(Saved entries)
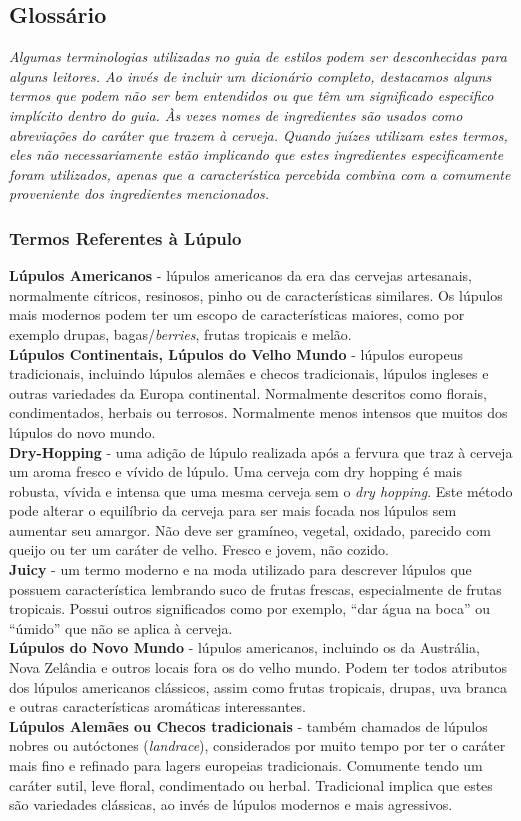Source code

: \subsection*{Glossário}
\textit{Algumas terminologias utilizadas no guia de estilos podem ser desconhecidas para alguns leitores. Ao invés de incluir um dicionário completo, destacamos alguns termos que podem não ser bem entendidos ou que têm um significado especifico implícito dentro do guia. Às vezes nomes de ingredientes são usados como abreviações do caráter que trazem à cerveja. Quando juízes utilizam estes termos, eles não necessariamente estão implicando que estes ingredientes especificamente foram utilizados, apenas que a característica percebida combina com a comumente proveniente dos ingredientes mencionados.}
\subsubsection*{Termos Referentes à Lúpulo}
\textbf{Lúpulos Americanos} - lúpulos americanos da era das cervejas artesanais, normalmente cítricos, resinosos, pinho ou de características similares. Os lúpulos mais modernos podem ter um escopo de características maiores, como por exemplo drupas, bagas/\textit{berries}, frutas tropicais e melão.\\
\textbf{Lúpulos Continentais, Lúpulos do Velho Mundo} - lúpulos europeus tradicionais, incluindo lúpulos alemães e checos tradicionais, lúpulos ingleses e outras variedades da Europa continental. Normalmente descritos como florais, condimentados, herbais ou terrosos. Normalmente menos intensos que muitos dos lúpulos do novo mundo.\\
\textbf{Dry-Hopping} - uma adição de lúpulo realizada após a fervura que traz à cerveja um aroma fresco e vívido de lúpulo. Uma cerveja com dry hopping é mais robusta, vívida e intensa que uma mesma cerveja sem o \textit{dry hopping}. Este método pode alterar o equilíbrio da cerveja para ser mais focada nos lúpulos sem aumentar seu amargor. Não deve ser gramíneo, vegetal, oxidado, parecido com queijo ou ter um caráter de velho. Fresco e jovem, não cozido.\\
\textbf{Juicy} - um termo moderno e na moda utilizado para descrever lúpulos que possuem característica lembrando suco de frutas frescas, especialmente de frutas tropicais. Possui outros significados como por exemplo, “dar água na boca” ou “úmido” que não se aplica à cerveja.\\
\textbf{Lúpulos do Novo Mundo} - lúpulos americanos, incluindo os da Austrália, Nova Zelândia e outros locais fora os do velho mundo. Podem ter todos atributos dos lúpulos americanos clássicos, assim como frutas tropicais, drupas, uva branca e outras características aromáticas interessantes.\\
\textbf{Lúpulos Alemães ou Checos tradicionais} - também chamados de lúpulos nobres ou autóctones (\textit{landrace}), considerados por muito tempo por ter o caráter mais fino e refinado para lagers europeias tradicionais. Comumente tendo um caráter sutil, leve floral, condimentado ou herbal. Tradicional implica que estes são variedades clássicas, ao invés de lúpulos modernos e mais agressivos.
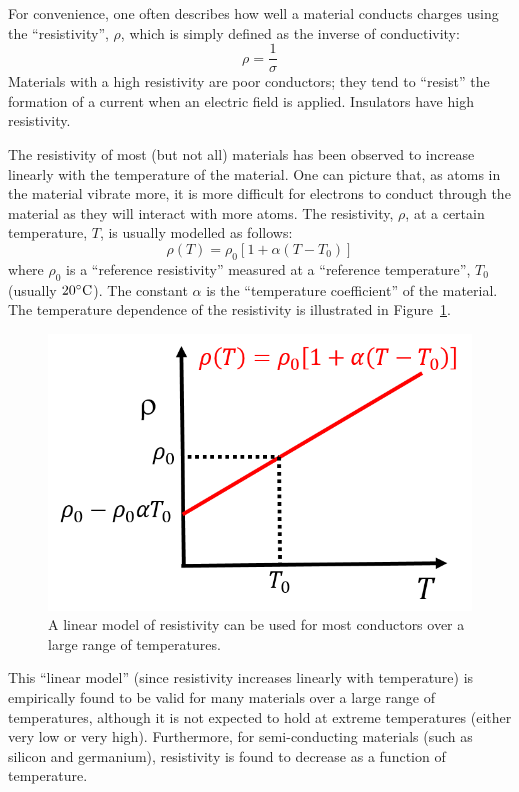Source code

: For convenience, one often describes how well a material conducts charges using the ``resistivity'', $\rho$, which is simply defined as the inverse of conductivity:
\begin{equation}
\rho = \frac{1}{\sigma}
\end{equation}
Materials with a high resistivity are poor conductors; they tend to ``resist'' the formation of a current when an electric field is applied. Insulators have high resistivity.

The resistivity of most (but not all) materials has been observed to increase linearly with the temperature of the material. One can picture that, as atoms in the material vibrate more, it is more difficult for electrons to conduct through the material as they will interact with more atoms. The resistivity, $\rho$, at a certain temperature, $T$, is usually modelled as follows:
\begin{equation}
\rho(T)=\rho_0\left[ 1 + \alpha (T-T_0)\right]
\end{equation}
where $\rho_0$ is a ``reference resistivity'' measured at a ``reference temperature'', $T_0$ (usually $20 {\rm \degree C}$). The constant $\alpha$ is the ``temperature coefficient'' of the material. The temperature dependence of the resistivity is illustrated in Figure~\ref{fig:current:resistivity}.

\begin{figure}[!htbp]
\centering
\includegraphics[width=0.4\linewidth]{files/resistivity-c7aafb366a6b3b1ed6353f119b1917bd.png}
\caption[]{A linear model of resistivity can be used for most conductors over a large range of temperatures.}
\label{fig:current:resistivity}
\end{figure}

This ``linear model'' (since resistivity increases linearly with temperature) is empirically found to be valid for many materials over a large range of temperatures, although it is not expected to hold at extreme temperatures (either very low or very high). Furthermore, for semi-conducting materials (such as silicon and germanium), resistivity is found to decrease as a function of temperature.

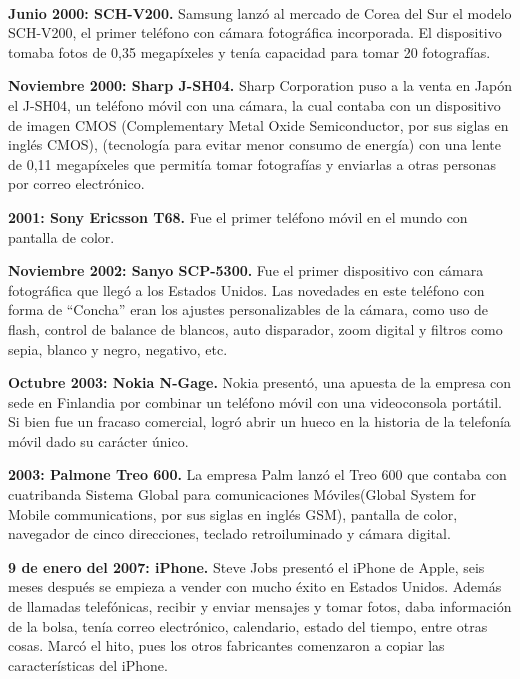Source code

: \\ \par
\textbf{Junio 2000: SCH-V200.}
Samsung lanzó al mercado de Corea del Sur el modelo SCH-V200, el primer teléfono con cámara fotográfica incorporada. El dispositivo tomaba fotos de 0,35 megapíxeles y tenía capacidad para tomar 20 fotografías.
\\ \par
\textbf{Noviembre 2000: Sharp J-SH04.}
Sharp Corporation puso a la venta en Japón el J-SH04, un teléfono móvil con una cámara, la cual contaba con un dispositivo de imagen CMOS (Complementary Metal Oxide Semiconductor, por sus siglas en inglés CMOS), (tecnología para evitar menor consumo de energía) con una lente de 0,11 megapíxeles que permitía tomar fotografías y enviarlas a otras personas por correo electrónico.
\\ \par
\textbf{2001: Sony Ericsson T68.}
Fue el primer teléfono móvil en el mundo con pantalla de color.
\\ \par
\textbf{Noviembre 2002: Sanyo SCP-5300.}
Fue el primer dispositivo con cámara fotográfica que llegó a los Estados Unidos. Las novedades en este teléfono con forma de “Concha” eran los ajustes personalizables de la cámara, como uso de flash, control de balance de blancos, auto disparador, zoom digital y filtros como sepia, blanco y negro, negativo, etc.
\\ \par
\textbf{Octubre 2003: Nokia N-Gage.}
Nokia presentó, una apuesta de la empresa con sede en Finlandia por combinar un teléfono móvil con una videoconsola portátil. Si bien fue un fracaso comercial, logró abrir un hueco en la historia de la telefonía móvil dado su carácter único.
\\ \par
\textbf{2003: Palmone Treo 600.}
La empresa Palm lanzó el Treo 600 que contaba con cuatribanda Sistema Global para comunicaciones Móviles(Global System for Mobile communications, por sus siglas en inglés GSM), pantalla de color, navegador de cinco direcciones, teclado retroiluminado y cámara digital.
\\ \par
\textbf{9 de enero del 2007: iPhone.}
Steve Jobs presentó el iPhone de Apple, seis meses después se empieza a vender con mucho éxito en Estados Unidos. Además de llamadas telefónicas, recibir y enviar mensajes y tomar fotos, daba información de la bolsa, tenía correo electrónico, calendario, estado del tiempo, entre otras cosas. Marcó el hito, pues los otros fabricantes comenzaron a copiar las características del iPhone.
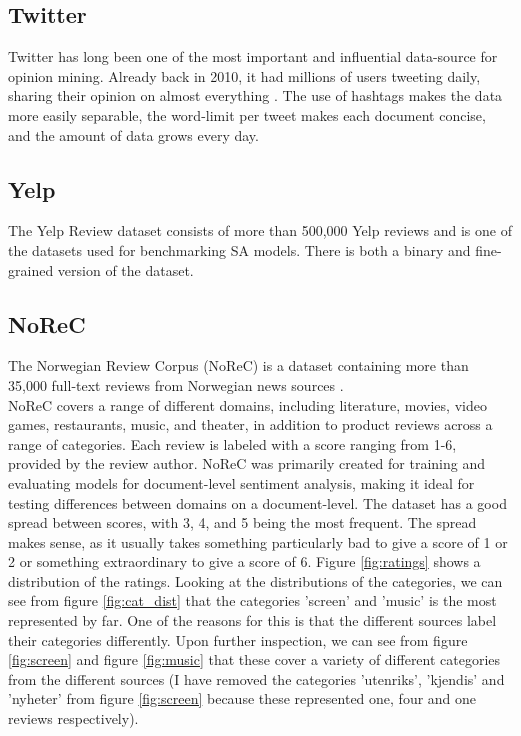 \subsection{Twitter}
Twitter has long been one of the most important and influential data-source for opinion mining. Already back in 2010, it had millions of users tweeting daily, sharing their opinion on almost everything \cite{pak-paroubek-2010-twitter}. The use of hashtags makes the data more easily separable, the word-limit per tweet makes each document concise, and the amount of data grows every day.
\subsection{Yelp} 
The Yelp Review dataset \cite{zhang2016characterlevel} consists of more than 500,000 Yelp reviews and is one of the datasets used for benchmarking SA models. There is both a binary and fine-grained version of the dataset.


\subsection{NoReC}
The Norwegian Review Corpus (NoReC) is a dataset containing more than 35,000 full-text reviews from Norwegian news sources \cite{VelOvrBer18}.\\
NoReC covers a range of different domains, including literature, movies, video games, restaurants, music, and theater, in addition to product reviews across a range of categories. Each review is labeled with a score ranging from 1-6, provided by the review author. NoReC was primarily created for training and evaluating models for document-level sentiment analysis, making it ideal for testing differences between domains on a document-level. The dataset has a good spread between scores, with 3, 4, and 5 being the most frequent. The spread makes sense, as it usually takes something particularly bad to give a score of 1 or 2 or something extraordinary to give a score of 6. Figure \ref{fig:ratings} shows a distribution of the ratings. Looking at the distributions of the categories, we can see from figure \ref{fig:cat_dist} that the categories 'screen' and 'music' is the most represented by far. One of the reasons for this is that the different sources label their categories differently. Upon further inspection, we can see from figure \ref{fig:screen} and figure \ref{fig:music} that these cover a variety of different categories from the different sources (I have removed the categories 'utenriks', 'kjendis' and 'nyheter' from figure \ref{fig:screen} because these represented one, four and one reviews respectively).

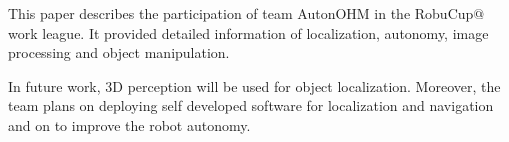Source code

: 
This paper describes the participation of team AutonOHM in the RobuCup$@$work league. It provided detailed information of localization, autonomy, image processing and object manipulation. 

In future work, 3D perception will be used for object localization. Moreover, the team plans on deploying self developed software for localization and navigation and on to improve the robot autonomy.
%
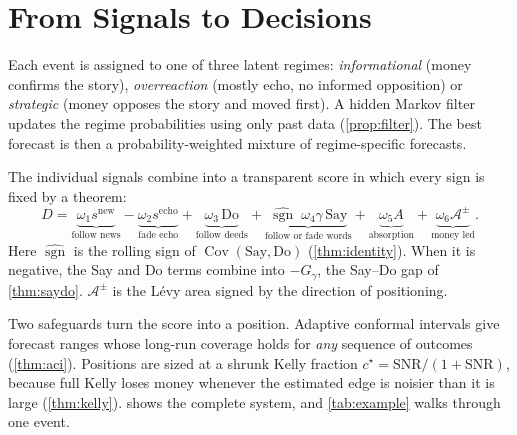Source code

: \documentclass[11pt,a4paper]{article}
\theoremstyle{sci}
\theoremstyle{scidef}
\DeclareMathOperator{\sgn}{sgn}
\DeclareMathOperator{\Cov}{Cov}
\begin{document}
\section{From Signals to Decisions}\label{sec:decisions}

Each event is assigned to one of three latent regimes: \emph{informational} (money confirms the story), \emph{overreaction} (mostly echo, no informed opposition) or \emph{strategic} (money opposes the story and moved first). A hidden Markov filter updates the regime probabilities using only past data (\cref{prop:filter}). The best forecast is then a probability-weighted mixture of regime-specific forecasts.

The individual signals combine into a transparent score in which every sign is fixed by a theorem:
\[
  D=\underbrace{\omega_1s^{\mathrm{new}}}_{\text{follow news}}
  -\underbrace{\omega_2s^{\mathrm{echo}}}_{\text{fade echo}}
  +\underbrace{\omega_3\,\mathrm{Do}}_{\text{follow deeds}}
  +\underbrace{\widehat{\sgn}\;\omega_4\gamma\,\mathrm{Say}}_{\text{follow or fade words}}
  +\underbrace{\omega_5A}_{\text{absorption}}
  +\underbrace{\omega_6\mathcal{A}^{\pm}}_{\text{money led}} .
\]
Here $\widehat{\sgn}$ is the rolling sign of $\Cov(\text{Say},\text{Do})$ (\cref{thm:identity}). When it is negative, the Say and Do terms combine into $-G_\gamma$, the Say--Do gap of \cref{thm:saydo}. $\mathcal{A}^\pm$ is the L\'evy area signed by the direction of positioning.

Two safeguards turn the score into a position. Adaptive conformal intervals give forecast ranges whose long-run coverage holds for \emph{any} sequence of outcomes (\cref{thm:aci}). Positions are sized at a shrunk Kelly fraction $c^\star=\mathrm{SNR}/(1+\mathrm{SNR})$, because full Kelly loses money whenever the estimated edge is noisier than it is large (\cref{thm:kelly}).  shows the complete system, and \cref{tab:example} walks through one event.
\end{document}
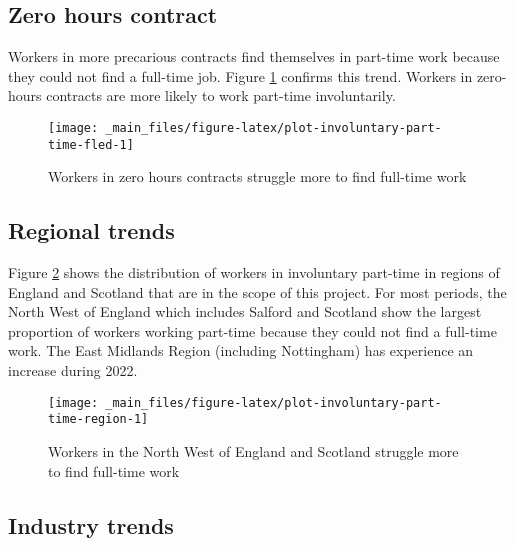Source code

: \documentclass[
]{book}
\begin{document}
\hypertarget{zero-hours-contract}{%
\subsection{Zero hours contract}\label{zero-hours-contract}}

Workers in more precarious contracts find themselves in part-time work because they could not find a full-time job. Figure \ref{fig:plot-involuntary-part-time-fled} confirms this trend. Workers in zero-hours contracts are more likely to work part-time involuntarily.

\begin{figure}

{\centering \texttt{[image: \_main\_files/figure-latex/plot-involuntary-part-time-fled-1]} 

}

\caption{Workers in zero hours contracts struggle more to find full-time work}\label{fig:plot-involuntary-part-time-fled}
\end{figure}

\hypertarget{regional-trends}{%
\subsection{Regional trends}\label{regional-trends}}

Figure \ref{fig:plot-involuntary-part-time-region} shows the distribution of workers in involuntary part-time in regions of England and Scotland that are in the scope of this project. For most periods, the North West of England which includes Salford and Scotland show the largest proportion of workers working part-time because they could not find a full-time work. The East Midlands Region (including Nottingham) has experience an increase during 2022.

\begin{figure}

{\centering \texttt{[image: \_main\_files/figure-latex/plot-involuntary-part-time-region-1]} 

}

\caption{Workers in the North West of England and Scotland struggle more to find full-time work}\label{fig:plot-involuntary-part-time-region}
\end{figure}

\hypertarget{industry-trends}{%
\subsection{Industry trends}\label{industry-trends}}
\end{document}
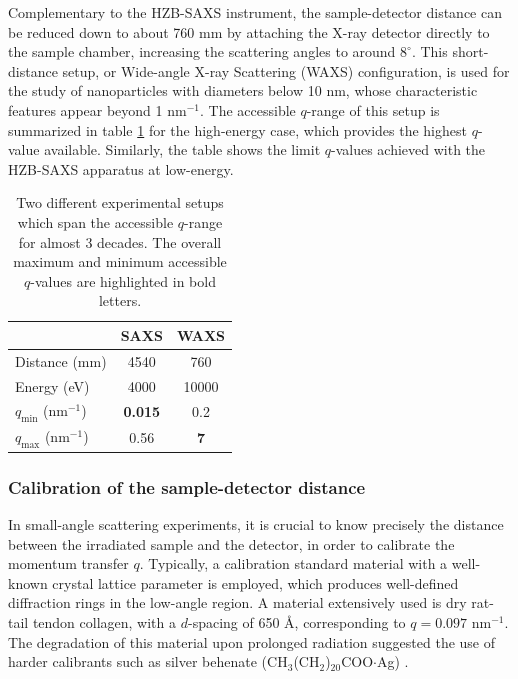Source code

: Complementary to the HZB-SAXS instrument, the sample-detector distance can be reduced down to about 760 mm by attaching the X-ray detector directly to the sample chamber, increasing the scattering angles to around $8^{\circ}$. This short-distance setup, or Wide-angle X-ray Scattering (WAXS) configuration, is used for the study of nanoparticles with diameters below 10 nm, whose characteristic features appear beyond 1 nm$^{-1}$. The accessible $q$-range of this setup is summarized in table \ref{tab:qrange} for the high-energy case, which provides the highest $q$-value available. Similarly, the table shows the limit $q$-values achieved with the HZB-SAXS apparatus at low-energy.

\begin{table}[]
\centering
\caption{Two different experimental setups which span the accessible $q$-range for almost 3 decades. The overall maximum and minimum accessible $q$-values are highlighted in bold letters.}
\label{tab:qrange}
\begin{tabular}{|l|c|c|}
\hline
              & \textbf{SAXS} & \textbf{WAXS} \\ \hline
Distance (mm) & 4540          & 760           \\ \hline
Energy (eV)   & 4000          & 10000         \\ \hline
$q_{\text{min}}$ (nm$^{-1}$)   & \textbf{0.015}         & 0.2          \\ \hline
$q_{\text{max}}$ (nm$^{-1}$)   & 0.56             & \textbf{7}             \\ \hline
\end{tabular}
\end{table}

\subsubsection{Calibration of the sample-detector distance}

In small-angle scattering experiments, it is crucial to know precisely the distance between the irradiated sample and the detector, in order to calibrate the momentum transfer $q$. Typically, a calibration standard material with a well-known crystal lattice parameter is employed, which produces well-defined diffraction rings in the low-angle region. A material extensively used is dry rat-tail tendon collagen, with a $d$-spacing of 650 \AA \citep{amenitsch_performance_1997}, corresponding to $q=0.097$ nm$^{-1}$. The degradation of this material upon prolonged radiation suggested the use of harder calibrants such as silver behenate (CH$_3$(CH$_2$)$_{20}$COO$\cdot$Ag) \citep{huang_x-ray_1993}.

◆ **WHAT YOU WILL DO**
Counting only lines that hold the string "widehat", give the number of such lines in the records. Write nothing else.

◆ **WRITTEN RESPONSE**
2